More jeepneys and buses on the road 'but far from sufficient' â  transport workers, advocates
Passengers queue for thermal scanner and face shield checks before boarding a passenger bus at Monumento in Caloocan City after the Government required passengers to wear them when riding a public transportation as an additional protection from the coronavirus.
The STAR/Boy Santos
More jeepneys and buses on the road 'but far from sufficient' — transport workers, advocates
Franco Luna ( - August 19, 2020 - 8:14pm

MANILA, Philippines — Despite an increase in public utility vehicles deployed for the second general community quarantine, transport groups and advocates believe the numbers are not enough to service the existing demand as they called for systemic changes that can also benefit transport workers. 

Speaking at a press conference on Wednesday, LTFRB chair Martin Delgra said the numbers of both modern PUVs and traditional jeepneys allowed to deploy have increased drastically since the last general community quarantine.

"Insofar as the number of units are concerned, that's an increase of 91%. From close to 8,000 units that were allowed, we have also increased it to 12,443, which is a 57-percent increase in the number of jeepneys," he said. 
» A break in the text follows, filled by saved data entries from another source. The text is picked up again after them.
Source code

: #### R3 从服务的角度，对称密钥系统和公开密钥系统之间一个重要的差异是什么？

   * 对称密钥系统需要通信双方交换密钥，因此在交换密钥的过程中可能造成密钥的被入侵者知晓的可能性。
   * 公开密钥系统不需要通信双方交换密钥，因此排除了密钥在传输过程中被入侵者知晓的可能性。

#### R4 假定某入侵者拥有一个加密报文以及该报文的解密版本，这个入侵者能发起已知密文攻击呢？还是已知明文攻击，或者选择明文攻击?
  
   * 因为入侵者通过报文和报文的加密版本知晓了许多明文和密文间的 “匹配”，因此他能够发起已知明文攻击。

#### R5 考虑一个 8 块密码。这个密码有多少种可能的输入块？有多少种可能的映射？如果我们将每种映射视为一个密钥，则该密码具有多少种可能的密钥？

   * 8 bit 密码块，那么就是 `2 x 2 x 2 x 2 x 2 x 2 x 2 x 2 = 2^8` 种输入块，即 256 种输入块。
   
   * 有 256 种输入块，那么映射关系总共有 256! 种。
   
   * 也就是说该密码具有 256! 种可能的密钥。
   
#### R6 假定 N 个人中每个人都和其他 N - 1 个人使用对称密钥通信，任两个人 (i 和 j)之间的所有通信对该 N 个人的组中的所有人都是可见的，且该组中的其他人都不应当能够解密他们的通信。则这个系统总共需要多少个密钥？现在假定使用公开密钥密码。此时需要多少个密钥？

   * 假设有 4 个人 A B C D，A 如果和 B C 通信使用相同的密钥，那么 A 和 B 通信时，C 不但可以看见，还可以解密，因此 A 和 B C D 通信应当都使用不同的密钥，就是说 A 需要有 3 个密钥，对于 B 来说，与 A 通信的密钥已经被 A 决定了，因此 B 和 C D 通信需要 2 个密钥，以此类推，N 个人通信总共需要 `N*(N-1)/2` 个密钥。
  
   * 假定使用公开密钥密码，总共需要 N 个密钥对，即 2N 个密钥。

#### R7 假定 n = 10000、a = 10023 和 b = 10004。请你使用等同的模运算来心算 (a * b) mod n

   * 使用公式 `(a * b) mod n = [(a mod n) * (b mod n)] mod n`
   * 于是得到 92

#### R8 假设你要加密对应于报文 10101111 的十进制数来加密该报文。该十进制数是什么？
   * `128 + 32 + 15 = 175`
According to Delgra, the board was looking at opening more routes and deploying more units "in the coming days if not weeks," a promise he had already made at a hearing organized by the House Committee on Metro Manila development in early August. 

At another media briefing with reporters the day before, Delgra said that transportation authorities were hopeful that the added routes and units will be enough to service the demand for public transportation and that commuters would be better served than the last time that Metro Manila went into GCQ.

READ: Transpo officials hopeful that earlier GCQ mistakes have been addressed 

"I would like to think that this time we are better equipped to address that. I would like to think that what will happen tomorrow will be quite an improvement from when we opened up public transport on June 1," Delgra said then. 

In a text message to, Mody Floranda, president of transport group Piston, said that despite the higher numbers, the group wants all jeepney drivers who have been idled for five months following the suspension of public transportation to get back on the road.

"What we're asking for is for 100% of [traditional jeepneys] to be able to ride again and serve the public and help lift the economy of our country. We want drivers and operators to have a livelihood again and for the public to have rides going to work again, and we want the drivers to be given their aid," he said. 

Though the LTFRB claims 12,443 traditional jeepneys can now ply their routes, Piston's estimate is that 74,000 public utility jeepney drivers were left jobless at the beginning of the enhanced community quarantine. 

READ: Subsidy doubled to retire old jeepneys, but assistance still insufficient

This comes as the transportation department continues to push for its modernization program which seeks to phase out the "Kings of the Road". Sought for comment on this, the DOTr often brings up its doubled subsidy for participants of the program, an amount experts say still falls short of how much they say the sector will need to afford the new units.

A commuter carries her bike as she find place inside the Carousel bus in North Ave. in Quezon City as Government eases lockdown restriction to General Community Quarantine on August 19, 2020.
The STAR/Michael Varcas

'Far from sufficient' 

In an earlier story though, transport economist and advocate Robert Siy, a member of the Move as One transport coalition corroborated Floranda's claims in a text message, saying: “Every bit helps, but the numbers are still far from sufficient."

"With the return to GCQ, more people will need public transport; if supply is inadequate, there will be pressure to crowd inside vehicles and at stops and terminals," Siy said.   

"The numbers announced by LTFRB are the vehicles authorized to operate, but the figures do not reflect the services that are available; the reality is that many transport operators decide not to operate, even after being authorized, because they are not able to earn enough due to the physical distancing and reduced capacity inside vehicles," he added. 

Screengrab shows LTFRB chair Martin Delgra's presentation summary of public utility vehicles authorized to ply their routes. screenshot

The transportation department has not provided figures on its estimated ridership capacity as of this post, and it presented aggregate sums of its deployed units for the most part. 

"This is the basic reason why service contracting is essential—it will ensure that operators deliver needed services while remaining financially viable. More public transport capacity will help to reduce the risk of virus transmission when people move around our cities," Siy added.